Many thanks to Ammunition Depot for supplying the ammunition used for this test. I buy most of the ammunition used for testing, but generous donations like this really help me cover a much broader assortment of ammunition available in the marketplace.
Over the last two years that I've been publishing terminal ballistics testing reports, I've tested a few CORBON products. Most of the tests have been with 380 Auto, 32 Auto, and 32 NAA. I've always found CORBON ammunition to be well made, fast, and priced at a premium to most other similar loads. This test was my first opportunity to see how their traditional 9mm jacketed hollow points would perform.
Step 1) Measure and record temperature and relative humidity.
Step 2) Run a 5 shot velocity average over a ProChrono Digital Chronograph at a distance of 10 feet.
Step 3) Run test shot into bare gel. Shot distance is 10 feet.
Step 4) Run test shot through 4 layers of 14 oz/yard heavy-weight denim. Shot distance is 10 feet.
Step 4) Run a 600 fps calibration test bb shot into the Clear Ballistics gel block and record penetration depth.
Video Documentation of the Entire Test from Range to Bullet Recovery:
My Thoughts on This Load:
There were some interesting things that came out of this test that I wanted to share with you.
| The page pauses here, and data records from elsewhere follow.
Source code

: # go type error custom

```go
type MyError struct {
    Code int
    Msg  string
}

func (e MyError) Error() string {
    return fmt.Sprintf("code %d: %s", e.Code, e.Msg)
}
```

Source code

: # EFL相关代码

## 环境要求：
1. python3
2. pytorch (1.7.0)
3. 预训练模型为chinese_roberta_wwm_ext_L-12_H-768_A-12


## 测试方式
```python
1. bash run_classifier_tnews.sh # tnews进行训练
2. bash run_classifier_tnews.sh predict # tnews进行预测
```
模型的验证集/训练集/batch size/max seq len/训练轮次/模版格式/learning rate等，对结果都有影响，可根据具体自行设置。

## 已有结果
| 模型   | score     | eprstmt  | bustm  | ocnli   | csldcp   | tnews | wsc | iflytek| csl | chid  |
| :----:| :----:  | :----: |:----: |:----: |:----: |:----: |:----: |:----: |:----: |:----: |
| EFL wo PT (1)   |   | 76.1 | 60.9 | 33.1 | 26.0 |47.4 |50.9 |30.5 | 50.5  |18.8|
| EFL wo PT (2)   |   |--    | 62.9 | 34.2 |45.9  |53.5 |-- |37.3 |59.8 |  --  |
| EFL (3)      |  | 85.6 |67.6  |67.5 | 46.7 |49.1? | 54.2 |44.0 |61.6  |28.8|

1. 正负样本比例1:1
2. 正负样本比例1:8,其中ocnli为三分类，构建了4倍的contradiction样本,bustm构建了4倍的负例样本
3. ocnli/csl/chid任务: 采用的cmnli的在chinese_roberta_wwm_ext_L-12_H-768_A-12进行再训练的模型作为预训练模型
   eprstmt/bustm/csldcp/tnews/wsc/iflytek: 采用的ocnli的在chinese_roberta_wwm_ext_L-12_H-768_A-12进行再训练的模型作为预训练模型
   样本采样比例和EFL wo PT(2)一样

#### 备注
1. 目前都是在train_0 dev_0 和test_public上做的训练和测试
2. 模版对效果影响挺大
I really didn't notice them when I was producing the video so consider these value added items exclusively for blog readers.
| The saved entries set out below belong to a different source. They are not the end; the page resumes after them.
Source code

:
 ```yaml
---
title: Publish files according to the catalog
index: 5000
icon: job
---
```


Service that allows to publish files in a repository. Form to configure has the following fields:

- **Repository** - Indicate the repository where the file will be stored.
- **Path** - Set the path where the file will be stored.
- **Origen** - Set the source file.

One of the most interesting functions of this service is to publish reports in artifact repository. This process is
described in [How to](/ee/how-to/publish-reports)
As I was analyzing the high speed video footage, I found this one frame very interesting. I believe this is the first time I've captured the shock wave preceding the bullet and also the bullet on video. At 480 frames per second, getting this shot was pure luck. I wish the resolution was better, but this is as good as it gets with a $300 high speed camera.
The next image will show you a possible reason why this load performed so well in the 4 layers of heavy denim test. I've seen these cookie cutter circles of denim in previous tests, but none have been as perfectly cut as these. My theory is the jacket extending slightly forward of the lead core cuts the circle. Hydraulic pressure pushes the denim down into the hollow point cavity. The cavity is quite deep so even with 4 circles of denim, the nose of the bullet still starts to expand outward and form the mushroom shape.
I was very pleased with the performance of both test shots. The bare gel shot was fully expanded and almost flat. You could make the argument that it may have expanded too much. The heavy denim test shot also expanded, but you can see how the denim plug in the center of the hollow point cavity kept the bullet from expanding as deeply down the bullet shank. Both test shots penetrated to a depth between 12 and 18 inches and retained 99% of their initial starting weight.
Pick or Pan:
The 4 layers of heavy denim test protocol is a formidable barrier. Since moving from 2 layers of medium weight denim to 4 layers of heavy denim, I've had a significant increase in the number of expansion failures. This barrier didn't seem to pose a problem for this bullet at the tested velocity. Based strictly on terminal performance, this load is a pick.
Bonus Blitz Test Video with 4" Barrel Bare Gel Test:
Disclaimer....This test should not be considered an endorsement or recommendation for the product(s) tested. All tests represent actual performance in ballistics testing media. Terminal performance in all other media will show different results. It is up to each individual to make their own personal decision on which specific ammunition to use for their needs. It's also critically important to test any ammo in YOUR SPECIFIC FIREARM before relying on it for any purpose.
Ammunition labeled as +P or +P+ should only be used in firearms that have been certified by the manufacturer as safe for the additional pressures generated by these ammunition types.